New Jersey Lawmakers Urge U.S. DOJ to Keep iGaming Legal

New Jersey’s delegation to the U.S. Congress, including up-and-coming Senator Cory Booker (l.), wrote to the federal Justice Department, urging officials not to rescind the 2011 opinion that cleared the way for legal online gaming.

New Jersey’s U.S. congressional delegation sent a letter last week to U.S. Deputy Attorney General Rod Rosenstein, urging the Department of Justice to abandon the possibility of rescinding the 2011 DOJ opinion that cleared the way for legal online gaming, which currently thrives in the state.

The letter was in response to a November letter from Republican Senator Lindsey Graham of South Carolina and Democratic Senator Dianne Feinstein of California asking DOJ to rescind the opinion that the federal 1961 Wire Act applies only to sports betting, and does not prohibit online gambling. U.S. Attorney General Jeff Sessions said in his confirmation hearing that he planned to reassess the opinion.

Sessions has since recused himself from the issue, since his personal attorney in the ongoing DOJ probe into Russia’s meddling in the 2016 presidential election, Charles Cooper, had been a lobbyist for Sheldon Adelson’s Coalition to Stop Internet Gambling. Rosenstein took over for Sessions on all issues related to online gambling and the Wire Act.

The 2011 DOJ opinion cleared the way for online gaming in New Jersey, Delaware and Nevada, and the iGaming bill recently passed in Pennsylvania. In New Jersey, online gaming revenues proved to be one of the keys leading to the state’s first consecutive years of rising gaming revenues following nearly a decade of decline that saw five of Atlantic City’s 12 casinos close.

The letter to Rosenstein was signed by New Jersey’s two Democratic senators, Bob Menendez and Cory Booker, along with Republican Reps. Frank LoBiondo, Leonard Lance and Tom MacArthur, and Democrats Josh Gottheimer, Albio Sires, Bonnie Watson Coleman, Bill Pascrell Jr. and Donald Payne Jr. It addressed the Graham/Feinstein letter, which warned that legal online gaming “could usher in the most fundamental change in gambling in our lifetimes by turning every smart phone, tablet and personal computer in our country into a casino available 24 hours a day, seven days a week.”

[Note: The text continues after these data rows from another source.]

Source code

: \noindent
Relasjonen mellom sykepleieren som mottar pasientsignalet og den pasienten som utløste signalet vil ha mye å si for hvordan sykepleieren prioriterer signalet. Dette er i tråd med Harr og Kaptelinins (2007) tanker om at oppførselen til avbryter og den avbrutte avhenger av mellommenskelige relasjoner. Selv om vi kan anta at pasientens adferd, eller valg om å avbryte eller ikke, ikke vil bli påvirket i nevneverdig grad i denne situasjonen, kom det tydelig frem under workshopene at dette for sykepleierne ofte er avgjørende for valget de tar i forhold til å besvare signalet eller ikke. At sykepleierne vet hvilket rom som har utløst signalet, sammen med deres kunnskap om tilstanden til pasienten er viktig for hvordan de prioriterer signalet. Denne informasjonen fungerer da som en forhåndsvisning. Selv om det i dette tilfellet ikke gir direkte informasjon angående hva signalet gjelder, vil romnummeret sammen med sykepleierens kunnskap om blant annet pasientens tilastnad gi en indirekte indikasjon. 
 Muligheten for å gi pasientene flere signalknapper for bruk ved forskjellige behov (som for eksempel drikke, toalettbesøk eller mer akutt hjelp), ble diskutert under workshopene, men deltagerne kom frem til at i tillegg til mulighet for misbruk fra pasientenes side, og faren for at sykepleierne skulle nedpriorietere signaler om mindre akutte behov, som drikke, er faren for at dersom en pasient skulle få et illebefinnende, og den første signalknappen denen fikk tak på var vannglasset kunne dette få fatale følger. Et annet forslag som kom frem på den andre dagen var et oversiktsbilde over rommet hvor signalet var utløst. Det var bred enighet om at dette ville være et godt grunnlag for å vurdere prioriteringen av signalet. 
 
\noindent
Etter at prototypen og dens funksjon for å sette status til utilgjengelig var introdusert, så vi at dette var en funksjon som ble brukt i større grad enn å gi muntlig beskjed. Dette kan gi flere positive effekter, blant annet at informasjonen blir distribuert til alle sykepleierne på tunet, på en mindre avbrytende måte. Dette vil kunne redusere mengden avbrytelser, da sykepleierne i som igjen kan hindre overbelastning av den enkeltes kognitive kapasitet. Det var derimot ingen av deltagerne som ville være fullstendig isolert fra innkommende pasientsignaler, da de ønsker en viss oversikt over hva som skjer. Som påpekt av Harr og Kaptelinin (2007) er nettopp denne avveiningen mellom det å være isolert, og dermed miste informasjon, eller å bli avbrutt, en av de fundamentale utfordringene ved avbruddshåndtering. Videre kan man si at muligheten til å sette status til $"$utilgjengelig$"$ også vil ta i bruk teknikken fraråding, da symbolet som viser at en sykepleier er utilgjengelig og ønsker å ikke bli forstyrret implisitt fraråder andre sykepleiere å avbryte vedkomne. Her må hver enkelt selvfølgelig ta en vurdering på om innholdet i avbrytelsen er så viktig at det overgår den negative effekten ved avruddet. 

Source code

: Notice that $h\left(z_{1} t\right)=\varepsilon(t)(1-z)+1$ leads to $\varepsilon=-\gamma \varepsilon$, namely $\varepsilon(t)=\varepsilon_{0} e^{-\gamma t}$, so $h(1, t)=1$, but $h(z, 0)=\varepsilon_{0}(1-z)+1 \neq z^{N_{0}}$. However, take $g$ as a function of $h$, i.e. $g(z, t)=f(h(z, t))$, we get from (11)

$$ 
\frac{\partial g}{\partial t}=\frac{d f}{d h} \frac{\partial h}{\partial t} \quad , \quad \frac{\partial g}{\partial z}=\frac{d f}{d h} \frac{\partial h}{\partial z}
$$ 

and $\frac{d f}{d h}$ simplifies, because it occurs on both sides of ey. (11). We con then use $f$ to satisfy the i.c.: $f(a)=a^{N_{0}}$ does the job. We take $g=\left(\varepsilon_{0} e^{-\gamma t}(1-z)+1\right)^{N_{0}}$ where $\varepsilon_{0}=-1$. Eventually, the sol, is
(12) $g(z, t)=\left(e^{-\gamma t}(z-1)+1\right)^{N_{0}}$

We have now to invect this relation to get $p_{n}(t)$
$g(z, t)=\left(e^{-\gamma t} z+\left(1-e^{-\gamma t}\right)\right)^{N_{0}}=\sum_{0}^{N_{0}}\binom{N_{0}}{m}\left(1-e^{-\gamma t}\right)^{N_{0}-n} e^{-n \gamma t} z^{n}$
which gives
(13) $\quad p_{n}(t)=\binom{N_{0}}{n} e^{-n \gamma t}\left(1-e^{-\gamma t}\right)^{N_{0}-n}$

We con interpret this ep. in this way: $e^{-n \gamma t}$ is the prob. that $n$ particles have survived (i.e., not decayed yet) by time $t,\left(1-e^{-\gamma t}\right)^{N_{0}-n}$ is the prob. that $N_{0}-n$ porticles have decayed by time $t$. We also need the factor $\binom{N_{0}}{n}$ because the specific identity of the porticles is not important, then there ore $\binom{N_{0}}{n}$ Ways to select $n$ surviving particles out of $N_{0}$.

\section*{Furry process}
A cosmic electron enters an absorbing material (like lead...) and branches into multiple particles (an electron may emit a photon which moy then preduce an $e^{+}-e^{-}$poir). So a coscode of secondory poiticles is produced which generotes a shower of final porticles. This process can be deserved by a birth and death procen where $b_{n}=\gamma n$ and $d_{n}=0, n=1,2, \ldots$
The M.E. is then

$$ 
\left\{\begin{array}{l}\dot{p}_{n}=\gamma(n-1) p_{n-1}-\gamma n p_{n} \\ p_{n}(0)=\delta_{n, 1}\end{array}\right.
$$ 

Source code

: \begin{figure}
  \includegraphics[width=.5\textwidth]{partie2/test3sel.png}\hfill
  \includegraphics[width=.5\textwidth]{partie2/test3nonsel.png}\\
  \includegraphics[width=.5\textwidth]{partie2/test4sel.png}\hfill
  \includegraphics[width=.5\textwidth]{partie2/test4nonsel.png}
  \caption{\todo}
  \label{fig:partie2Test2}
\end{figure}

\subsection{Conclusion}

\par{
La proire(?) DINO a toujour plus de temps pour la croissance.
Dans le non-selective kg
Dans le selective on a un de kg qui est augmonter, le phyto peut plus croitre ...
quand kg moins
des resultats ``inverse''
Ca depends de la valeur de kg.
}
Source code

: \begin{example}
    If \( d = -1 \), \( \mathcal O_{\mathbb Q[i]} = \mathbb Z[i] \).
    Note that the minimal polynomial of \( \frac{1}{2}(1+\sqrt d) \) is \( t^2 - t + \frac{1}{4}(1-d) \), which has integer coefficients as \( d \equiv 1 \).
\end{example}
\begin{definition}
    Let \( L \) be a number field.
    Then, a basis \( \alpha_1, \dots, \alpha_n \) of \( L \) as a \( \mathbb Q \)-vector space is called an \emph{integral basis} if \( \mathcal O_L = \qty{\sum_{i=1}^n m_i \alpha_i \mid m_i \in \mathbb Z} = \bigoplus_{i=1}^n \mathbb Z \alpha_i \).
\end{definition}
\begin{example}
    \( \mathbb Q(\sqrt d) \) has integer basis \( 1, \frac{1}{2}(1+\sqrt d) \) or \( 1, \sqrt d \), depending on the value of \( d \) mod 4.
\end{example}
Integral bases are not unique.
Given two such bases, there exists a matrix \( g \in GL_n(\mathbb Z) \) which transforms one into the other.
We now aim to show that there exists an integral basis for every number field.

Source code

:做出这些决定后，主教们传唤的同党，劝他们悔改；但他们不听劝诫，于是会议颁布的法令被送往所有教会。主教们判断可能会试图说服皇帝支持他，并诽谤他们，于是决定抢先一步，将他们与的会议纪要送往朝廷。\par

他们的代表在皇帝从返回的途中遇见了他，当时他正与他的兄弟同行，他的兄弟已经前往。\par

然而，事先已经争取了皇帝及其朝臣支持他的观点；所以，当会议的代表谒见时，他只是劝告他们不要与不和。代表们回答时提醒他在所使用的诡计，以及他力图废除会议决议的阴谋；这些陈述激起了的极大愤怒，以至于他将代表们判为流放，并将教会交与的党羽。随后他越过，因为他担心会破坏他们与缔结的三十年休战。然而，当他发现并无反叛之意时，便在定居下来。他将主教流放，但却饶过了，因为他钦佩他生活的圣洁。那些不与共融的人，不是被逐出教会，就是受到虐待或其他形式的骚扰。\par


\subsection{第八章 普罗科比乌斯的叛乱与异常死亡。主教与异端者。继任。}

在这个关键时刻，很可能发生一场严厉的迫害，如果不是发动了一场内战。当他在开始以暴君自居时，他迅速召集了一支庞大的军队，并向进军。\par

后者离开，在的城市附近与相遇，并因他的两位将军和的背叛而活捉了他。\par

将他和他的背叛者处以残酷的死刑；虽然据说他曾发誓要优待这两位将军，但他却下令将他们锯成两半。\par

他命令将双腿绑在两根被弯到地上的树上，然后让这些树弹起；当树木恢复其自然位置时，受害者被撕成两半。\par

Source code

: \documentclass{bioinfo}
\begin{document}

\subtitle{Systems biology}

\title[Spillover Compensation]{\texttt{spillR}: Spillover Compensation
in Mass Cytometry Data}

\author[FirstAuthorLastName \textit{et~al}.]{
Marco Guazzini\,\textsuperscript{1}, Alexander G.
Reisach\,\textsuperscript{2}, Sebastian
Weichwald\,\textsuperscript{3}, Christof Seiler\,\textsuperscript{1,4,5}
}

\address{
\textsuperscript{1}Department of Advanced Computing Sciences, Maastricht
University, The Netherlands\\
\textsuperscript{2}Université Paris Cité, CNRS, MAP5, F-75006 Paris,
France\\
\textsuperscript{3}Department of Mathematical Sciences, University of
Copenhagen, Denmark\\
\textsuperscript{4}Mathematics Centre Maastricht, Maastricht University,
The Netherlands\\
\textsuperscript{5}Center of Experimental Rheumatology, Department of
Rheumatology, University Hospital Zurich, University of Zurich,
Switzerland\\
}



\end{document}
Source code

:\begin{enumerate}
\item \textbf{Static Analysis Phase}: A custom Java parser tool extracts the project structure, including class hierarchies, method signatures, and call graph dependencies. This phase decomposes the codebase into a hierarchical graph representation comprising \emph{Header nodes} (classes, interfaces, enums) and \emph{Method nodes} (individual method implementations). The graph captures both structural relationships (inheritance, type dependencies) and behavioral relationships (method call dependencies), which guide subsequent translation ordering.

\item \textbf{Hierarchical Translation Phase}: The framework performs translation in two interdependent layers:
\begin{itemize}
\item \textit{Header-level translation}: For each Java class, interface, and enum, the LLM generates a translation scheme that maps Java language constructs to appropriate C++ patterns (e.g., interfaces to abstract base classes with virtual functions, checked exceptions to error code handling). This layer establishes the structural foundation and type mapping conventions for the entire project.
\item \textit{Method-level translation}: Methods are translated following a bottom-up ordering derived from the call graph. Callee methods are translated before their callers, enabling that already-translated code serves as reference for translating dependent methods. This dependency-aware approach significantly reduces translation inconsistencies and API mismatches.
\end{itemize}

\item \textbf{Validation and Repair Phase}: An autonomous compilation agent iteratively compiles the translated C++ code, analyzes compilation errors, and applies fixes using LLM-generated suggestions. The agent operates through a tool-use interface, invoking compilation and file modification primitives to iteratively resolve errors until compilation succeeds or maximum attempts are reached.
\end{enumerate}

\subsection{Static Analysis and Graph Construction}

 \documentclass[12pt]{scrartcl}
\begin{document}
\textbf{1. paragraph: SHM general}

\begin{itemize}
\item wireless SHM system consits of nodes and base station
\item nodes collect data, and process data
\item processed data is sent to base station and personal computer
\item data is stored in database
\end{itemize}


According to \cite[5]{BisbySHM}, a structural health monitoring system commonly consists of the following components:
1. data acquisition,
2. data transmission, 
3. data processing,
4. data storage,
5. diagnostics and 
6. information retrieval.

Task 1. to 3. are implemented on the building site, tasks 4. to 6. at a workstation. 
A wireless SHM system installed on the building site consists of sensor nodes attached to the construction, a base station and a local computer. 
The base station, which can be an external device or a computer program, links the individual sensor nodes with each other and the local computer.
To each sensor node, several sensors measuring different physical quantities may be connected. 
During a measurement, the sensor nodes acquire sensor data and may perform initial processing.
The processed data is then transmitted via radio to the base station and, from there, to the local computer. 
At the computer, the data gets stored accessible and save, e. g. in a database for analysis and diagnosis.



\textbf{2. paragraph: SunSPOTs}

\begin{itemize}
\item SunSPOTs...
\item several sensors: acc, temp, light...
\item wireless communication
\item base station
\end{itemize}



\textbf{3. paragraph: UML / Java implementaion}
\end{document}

Last week’s letter disputed that, noting that prohibition of iGaming has only strengthened operators of illegal, unregulated gaming sites. “Placing a blanket prohibition for online gambling would be an antiquated approach to a 21st century issue,” the letter said, “punishing states like New Jersey, which have invested in creating a safe and secure online gaming structure, while also permitting black market operators to put millions of Americans at risk.”